[Work required]: Lines after the one containing "Default | Description |" are to be omitted; print exactly each line from the start of the records up to and including it.

(Saved data entries)
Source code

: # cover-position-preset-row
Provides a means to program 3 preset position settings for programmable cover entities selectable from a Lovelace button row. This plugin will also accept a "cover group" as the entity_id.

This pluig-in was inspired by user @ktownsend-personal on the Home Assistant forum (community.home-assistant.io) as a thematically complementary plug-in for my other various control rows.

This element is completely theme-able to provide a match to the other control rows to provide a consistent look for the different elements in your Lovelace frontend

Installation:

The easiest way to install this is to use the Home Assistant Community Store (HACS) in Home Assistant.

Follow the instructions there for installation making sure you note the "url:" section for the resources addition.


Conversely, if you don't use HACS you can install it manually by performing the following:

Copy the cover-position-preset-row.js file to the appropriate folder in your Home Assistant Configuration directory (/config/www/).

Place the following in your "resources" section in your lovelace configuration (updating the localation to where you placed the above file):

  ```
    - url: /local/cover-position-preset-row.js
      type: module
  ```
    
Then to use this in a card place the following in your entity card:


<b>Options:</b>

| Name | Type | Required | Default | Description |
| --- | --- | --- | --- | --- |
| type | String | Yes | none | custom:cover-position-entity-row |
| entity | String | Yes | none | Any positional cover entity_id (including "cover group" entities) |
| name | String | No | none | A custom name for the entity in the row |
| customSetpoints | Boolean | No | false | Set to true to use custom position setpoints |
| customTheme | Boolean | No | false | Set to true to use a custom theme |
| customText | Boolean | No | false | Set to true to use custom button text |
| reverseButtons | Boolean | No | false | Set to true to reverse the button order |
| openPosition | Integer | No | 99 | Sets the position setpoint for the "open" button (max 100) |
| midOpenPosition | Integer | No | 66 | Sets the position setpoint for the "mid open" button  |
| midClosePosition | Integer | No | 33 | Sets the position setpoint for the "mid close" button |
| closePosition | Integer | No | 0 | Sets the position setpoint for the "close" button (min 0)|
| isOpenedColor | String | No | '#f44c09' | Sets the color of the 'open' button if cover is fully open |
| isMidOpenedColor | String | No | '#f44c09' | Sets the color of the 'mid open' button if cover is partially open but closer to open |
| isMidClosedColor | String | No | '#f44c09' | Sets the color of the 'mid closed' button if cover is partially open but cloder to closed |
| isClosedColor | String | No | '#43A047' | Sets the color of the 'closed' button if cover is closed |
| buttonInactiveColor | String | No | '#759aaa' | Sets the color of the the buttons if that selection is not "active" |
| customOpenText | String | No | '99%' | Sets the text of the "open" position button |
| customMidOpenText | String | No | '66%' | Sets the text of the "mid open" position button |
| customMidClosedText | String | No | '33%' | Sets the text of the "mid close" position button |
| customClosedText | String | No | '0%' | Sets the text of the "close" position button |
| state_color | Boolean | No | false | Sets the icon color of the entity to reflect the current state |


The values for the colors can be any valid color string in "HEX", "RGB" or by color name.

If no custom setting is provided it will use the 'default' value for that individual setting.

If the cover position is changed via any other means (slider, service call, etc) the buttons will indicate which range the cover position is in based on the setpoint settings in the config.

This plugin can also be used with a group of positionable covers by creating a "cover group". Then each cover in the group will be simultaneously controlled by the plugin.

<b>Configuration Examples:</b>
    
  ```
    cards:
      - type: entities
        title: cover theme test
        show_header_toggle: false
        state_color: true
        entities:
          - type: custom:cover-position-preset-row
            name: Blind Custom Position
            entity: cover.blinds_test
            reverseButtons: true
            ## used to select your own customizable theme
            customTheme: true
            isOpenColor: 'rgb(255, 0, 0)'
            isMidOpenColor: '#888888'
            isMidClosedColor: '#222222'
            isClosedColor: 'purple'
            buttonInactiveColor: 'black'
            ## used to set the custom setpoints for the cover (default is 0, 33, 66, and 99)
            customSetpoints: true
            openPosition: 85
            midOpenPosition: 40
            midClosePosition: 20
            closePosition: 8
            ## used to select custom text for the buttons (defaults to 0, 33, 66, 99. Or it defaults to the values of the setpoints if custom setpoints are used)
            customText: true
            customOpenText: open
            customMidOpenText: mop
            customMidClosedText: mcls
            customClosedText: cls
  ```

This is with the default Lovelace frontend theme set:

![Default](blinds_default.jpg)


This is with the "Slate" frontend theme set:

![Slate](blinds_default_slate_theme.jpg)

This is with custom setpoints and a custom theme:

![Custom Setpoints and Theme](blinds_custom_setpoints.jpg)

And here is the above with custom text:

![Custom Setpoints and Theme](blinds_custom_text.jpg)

[Expected answer]:
Source code

: # cover-position-preset-row
Provides a means to program 3 preset position settings for programmable cover entities selectable from a Lovelace button row. This plugin will also accept a "cover group" as the entity_id.

This pluig-in was inspired by user @ktownsend-personal on the Home Assistant forum (community.home-assistant.io) as a thematically complementary plug-in for my other various control rows.

This element is completely theme-able to provide a match to the other control rows to provide a consistent look for the different elements in your Lovelace frontend

Installation:

The easiest way to install this is to use the Home Assistant Community Store (HACS) in Home Assistant.

Follow the instructions there for installation making sure you note the "url:" section for the resources addition.


Conversely, if you don't use HACS you can install it manually by performing the following:

Copy the cover-position-preset-row.js file to the appropriate folder in your Home Assistant Configuration directory (/config/www/).

Place the following in your "resources" section in your lovelace configuration (updating the localation to where you placed the above file):

  ```
    - url: /local/cover-position-preset-row.js
      type: module
  ```
    
Then to use this in a card place the following in your entity card:


<b>Options:</b>

| Name | Type | Required | Default | Description |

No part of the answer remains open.